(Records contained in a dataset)
=-=-=

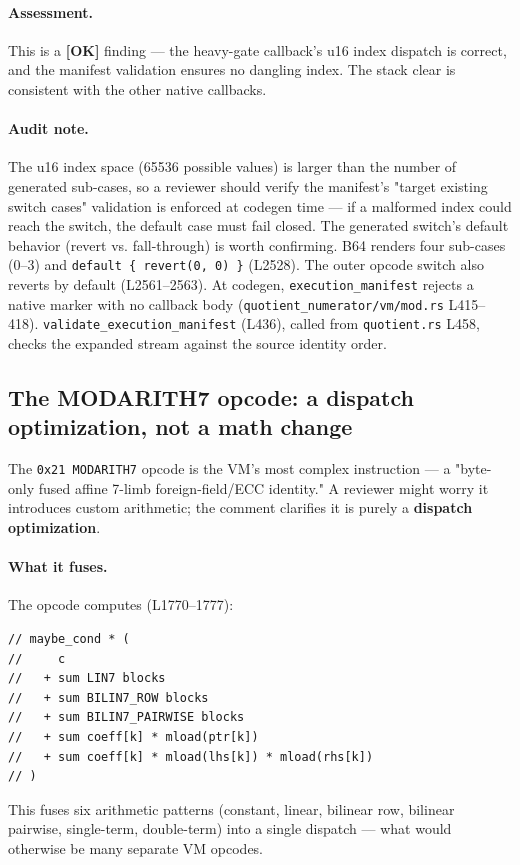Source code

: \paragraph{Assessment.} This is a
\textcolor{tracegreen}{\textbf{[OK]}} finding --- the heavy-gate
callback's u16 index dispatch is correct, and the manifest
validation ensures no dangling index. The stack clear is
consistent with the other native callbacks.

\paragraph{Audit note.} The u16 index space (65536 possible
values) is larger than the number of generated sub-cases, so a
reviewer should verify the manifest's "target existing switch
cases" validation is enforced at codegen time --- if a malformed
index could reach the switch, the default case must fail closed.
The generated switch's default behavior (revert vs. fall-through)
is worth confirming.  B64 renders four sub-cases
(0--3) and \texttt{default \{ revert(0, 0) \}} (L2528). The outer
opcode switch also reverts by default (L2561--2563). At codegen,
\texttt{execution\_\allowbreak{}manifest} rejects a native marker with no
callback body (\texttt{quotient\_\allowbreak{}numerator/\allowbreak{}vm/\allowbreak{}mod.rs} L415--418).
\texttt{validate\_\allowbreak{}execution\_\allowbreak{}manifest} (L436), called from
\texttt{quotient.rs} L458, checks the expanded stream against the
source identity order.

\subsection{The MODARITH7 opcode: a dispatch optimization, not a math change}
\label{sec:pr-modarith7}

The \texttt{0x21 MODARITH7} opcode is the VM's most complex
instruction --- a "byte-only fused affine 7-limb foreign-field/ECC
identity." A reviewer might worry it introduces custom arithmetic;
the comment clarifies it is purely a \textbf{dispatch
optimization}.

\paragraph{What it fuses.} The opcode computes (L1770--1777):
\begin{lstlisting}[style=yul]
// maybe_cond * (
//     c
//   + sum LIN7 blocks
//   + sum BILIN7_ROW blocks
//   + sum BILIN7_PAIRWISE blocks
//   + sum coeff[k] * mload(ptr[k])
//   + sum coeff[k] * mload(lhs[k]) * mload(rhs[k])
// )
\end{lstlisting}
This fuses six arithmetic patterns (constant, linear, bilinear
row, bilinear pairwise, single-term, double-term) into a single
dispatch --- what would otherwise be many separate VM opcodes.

=-=-=

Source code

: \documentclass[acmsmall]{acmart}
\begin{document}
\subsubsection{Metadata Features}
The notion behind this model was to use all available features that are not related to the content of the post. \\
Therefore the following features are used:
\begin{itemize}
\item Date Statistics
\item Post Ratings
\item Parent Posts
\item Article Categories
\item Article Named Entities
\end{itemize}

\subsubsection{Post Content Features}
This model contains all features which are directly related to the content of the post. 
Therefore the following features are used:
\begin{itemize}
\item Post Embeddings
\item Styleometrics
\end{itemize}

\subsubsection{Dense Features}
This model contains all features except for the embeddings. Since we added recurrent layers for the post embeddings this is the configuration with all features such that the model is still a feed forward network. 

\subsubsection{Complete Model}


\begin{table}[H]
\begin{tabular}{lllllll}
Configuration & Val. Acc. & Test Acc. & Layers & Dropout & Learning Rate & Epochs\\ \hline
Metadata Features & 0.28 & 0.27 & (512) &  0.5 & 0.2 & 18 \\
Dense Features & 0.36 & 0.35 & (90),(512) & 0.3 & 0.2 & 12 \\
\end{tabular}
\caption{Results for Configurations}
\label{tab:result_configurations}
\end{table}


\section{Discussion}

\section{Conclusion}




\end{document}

=-=-=

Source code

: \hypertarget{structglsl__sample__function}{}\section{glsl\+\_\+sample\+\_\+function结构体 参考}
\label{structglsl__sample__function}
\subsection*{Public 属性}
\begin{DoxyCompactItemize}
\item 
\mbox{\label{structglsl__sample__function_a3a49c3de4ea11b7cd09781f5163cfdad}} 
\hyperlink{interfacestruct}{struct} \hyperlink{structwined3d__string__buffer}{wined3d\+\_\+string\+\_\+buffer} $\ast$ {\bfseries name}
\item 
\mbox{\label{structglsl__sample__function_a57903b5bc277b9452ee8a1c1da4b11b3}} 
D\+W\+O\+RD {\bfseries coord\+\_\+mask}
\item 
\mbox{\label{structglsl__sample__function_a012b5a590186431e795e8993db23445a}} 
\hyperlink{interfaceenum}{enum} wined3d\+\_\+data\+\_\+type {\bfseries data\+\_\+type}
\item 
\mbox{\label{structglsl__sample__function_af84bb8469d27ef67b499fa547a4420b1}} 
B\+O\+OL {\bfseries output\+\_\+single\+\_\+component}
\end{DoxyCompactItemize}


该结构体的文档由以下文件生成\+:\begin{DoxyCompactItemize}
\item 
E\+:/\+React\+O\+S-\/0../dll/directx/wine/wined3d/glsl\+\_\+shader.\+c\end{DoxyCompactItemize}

=-=-=

Problem description — Read the data above and pull out each line that holds the string "reviewer".

Task response —
reviewer should verify the manifest's "target existing switch
identity." A reviewer might worry it introduces custom arithmetic;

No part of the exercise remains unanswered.